Data entries:
****************************************

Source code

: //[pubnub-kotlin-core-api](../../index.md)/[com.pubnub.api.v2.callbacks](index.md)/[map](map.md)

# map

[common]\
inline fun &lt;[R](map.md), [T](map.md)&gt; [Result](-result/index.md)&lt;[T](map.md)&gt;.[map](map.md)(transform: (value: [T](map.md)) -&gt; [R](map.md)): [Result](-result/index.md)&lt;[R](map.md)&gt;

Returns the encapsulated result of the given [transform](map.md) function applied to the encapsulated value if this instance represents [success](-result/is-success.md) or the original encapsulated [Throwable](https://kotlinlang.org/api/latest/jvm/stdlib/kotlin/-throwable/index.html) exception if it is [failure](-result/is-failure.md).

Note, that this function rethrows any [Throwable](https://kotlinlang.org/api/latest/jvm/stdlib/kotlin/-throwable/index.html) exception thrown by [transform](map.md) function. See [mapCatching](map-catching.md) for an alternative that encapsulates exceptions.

****************************************

_DIRECTIONS_: Output all records verbatim.

_WRITTEN RESPONSE_:
Source code

: //[pubnub-kotlin-core-api](../../index.md)/[com.pubnub.api.v2.callbacks](index.md)/[map](map.md)

# map

[common]\
inline fun &lt;[R](map.md), [T](map.md)&gt; [Result](-result/index.md)&lt;[T](map.md)&gt;.[map](map.md)(transform: (value: [T](map.md)) -&gt; [R](map.md)): [Result](-result/index.md)&lt;[R](map.md)&gt;

Returns the encapsulated result of the given [transform](map.md) function applied to the encapsulated value if this instance represents [success](-result/is-success.md) or the original encapsulated [Throwable](https://kotlinlang.org/api/latest/jvm/stdlib/kotlin/-throwable/index.html) exception if it is [failure](-result/is-failure.md).

Note, that this function rethrows any [Throwable](https://kotlinlang.org/api/latest/jvm/stdlib/kotlin/-throwable/index.html) exception thrown by [transform](map.md) function. See [mapCatching](map-catching.md) for an alternative that encapsulates exceptions.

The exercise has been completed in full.